Reading in Spanish and English: A Comparative Miscue Analysis of First and Foreign Languages
Erin A. Mikulec.
Miscue analysis has previously been used as a means of understanding the reading process. According to Goodman (1972) miscue analysis provides qualitative evidence of not only what makes sense to the reader, but also how language sounds to the reader. This method has typically been used in a native-language context. But, what can miscue analysis show us about reading in a native language as compared to reading in a foreign language? While both Honeycutt (1982) and Sergent (1990) used miscue analysis as one of several tools for measuring reading in French and Chinese respectively, it has not been used to compare foreign language reading with native language reading.
This paper will discuss the results of a study conducted in which miscue analysis was used to compare reading in the subjects’ native language, English, with reading in their foreign language, Spanish. Subjects that participated in this study were asked to read aloud a passage in English and a passage in Spanish. Only authentic texts were used. Miscues for each reading were recorded and analyzed as they compared to one another for each individual participant.

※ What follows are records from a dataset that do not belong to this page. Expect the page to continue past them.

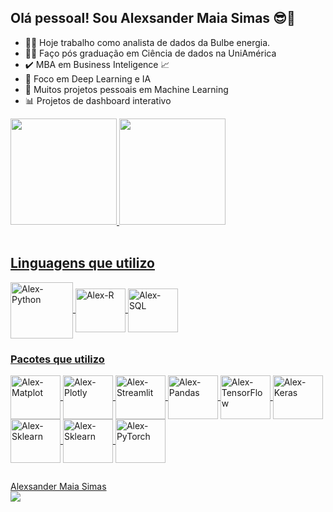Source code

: ## Olá pessoal! Sou Alexsander Maia Simas 😎👋

- 👨‍💻 Hoje trabalho como analista de dados da Bulbe energia.
- 🕵️‍♂️ Faço pós graduação em Ciência de dados na UniAmérica 
- ✔️ MBA em Business Inteligence 📈
- 🌱 Foco em Deep Learning e IA
- 📡 Muitos projetos pessoais em Machine Learning
- 📊 Projetos de dashboard interativo

<div>
  <a href="https://github.com/alexmaiasimas07">
  <img height="170em" src="https://github-readme-stats.vercel.app/api?username=alexsimas07&show_icons=true&theme=tokyonight&include_all_commits=true&rank_icon=github"/>
  <img height="170em" src="https://github-readme-stats.vercel.app/api/top-langs/?username=alexsimas07&layout=compact&langs_counts=2&theme=tokyonight"/>
<div>  

<div style="display: inline_block"><br>
  <h2 align"center"><u>Linguagens que utilizo</u></h2>
  <img align="center" alt="Alex-Python" height="90" width="100" src="https://cdn.jsdelivr.net/gh/devicons/devicon@latest/icons/python/python-original-wordmark.svg" />
  <img align="center" alt="Alex-R" height="70" width="80" src="https://cdn.jsdelivr.net/gh/devicons/devicon@latest/icons/r/r-original.svg" />
  <img align="center" alt="Alex-SQL" height="70" width="80" src="https://cdn.jsdelivr.net/gh/devicons/devicon@latest/icons/azuresqldatabase/azuresqldatabase-original.svg" />
  <h3 align"center"><u>Pacotes que utilizo</u></h3>
  <img align="center" alt="Alex-Matplot" height="70" width="80" src="https://cdn.jsdelivr.net/gh/devicons/devicon@latest/icons/matplotlib/matplotlib-original-wordmark.svg" />
  <img align="center" alt="Alex-Plotly" height="70" width="80" src="https://cdn.jsdelivr.net/gh/devicons/devicon@latest/icons/plotly/plotly-original-wordmark.svg" />
  <img align="center" alt="Alex-Streamlit" height="70" width="80" src="https://cdn.jsdelivr.net/gh/devicons/devicon@latest/icons/streamlit/streamlit-plain-wordmark.svg" />
  <img align="center" alt="Alex-Pandas" height="70" width="80" src="https://cdn.jsdelivr.net/gh/devicons/devicon@latest/icons/pandas/pandas-original-wordmark.svg" />
  <img align="center" alt="Alex-TensorFlow" height="70" width="80" src="https://cdn.jsdelivr.net/gh/devicons/devicon@latest/icons/tensorflow/tensorflow-original.svg" />
  <img align="center" alt="Alex-Keras" height="70" width="80" src="https://cdn.jsdelivr.net/gh/devicons/devicon@latest/icons/keras/keras-original.svg" />
  <img align="center" alt="Alex-Sklearn" height="70" width="80" src="https://cdn.jsdelivr.net/gh/devicons/devicon@latest/icons/scikitlearn/scikitlearn-original.svg" />
  <img align="center" alt="Alex-Sklearn" height="70" width="80" src="https://cdn.jsdelivr.net/gh/devicons/devicon@latest/icons/numpy/numpy-plain-wordmark.svg" />
  <img align="center" alt="Alex-PyTorch" height="70" width="80" src="https://cdn.jsdelivr.net/gh/devicons/devicon@latest/icons/pytorch/pytorch-plain-wordmark.svg" />
</div>
  
##

<div>
<div class="badge-base LI-profile-badge" data-locale="pt_BR" data-size="medium" data-theme="dark" data-type="HORIZONTAL" data-vanity="alexsander-maia-simas-371222112" data-version="v1"><a class="badge-base__link LI-simple-link" href="https://br.linkedin.com/in/alexsander-maia-simas-371222112?trk=profile-badge">Alexsander Maia Simas</a></div>
  <a href="https://www.instagram.com/alexmaiasimass/" target="_blank"><img src="https://img.shields.io/badge/-Instagram-%23E4405f?style=for-the-badge&logo=instagram&logoColor=white" target="_blank"></a>
  
  <!--![Snake animation](https://github.com/alexsimas07/alexsimas07/blob/output/github-contribution-grid-snake.svg)-->
  
</div>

Data were also analyzed as they compared to all readings in English and all readings in Spanish in order to identify within-group patterns in native language and foreign language reading.
Findings will be presented as they relate to the following three research questions. What types of miscues will be made during native language and foreign language reading? Will correction rate vary across native and foreign language reading? Will there be similar patterns of meaning construction in native and foreign language reading?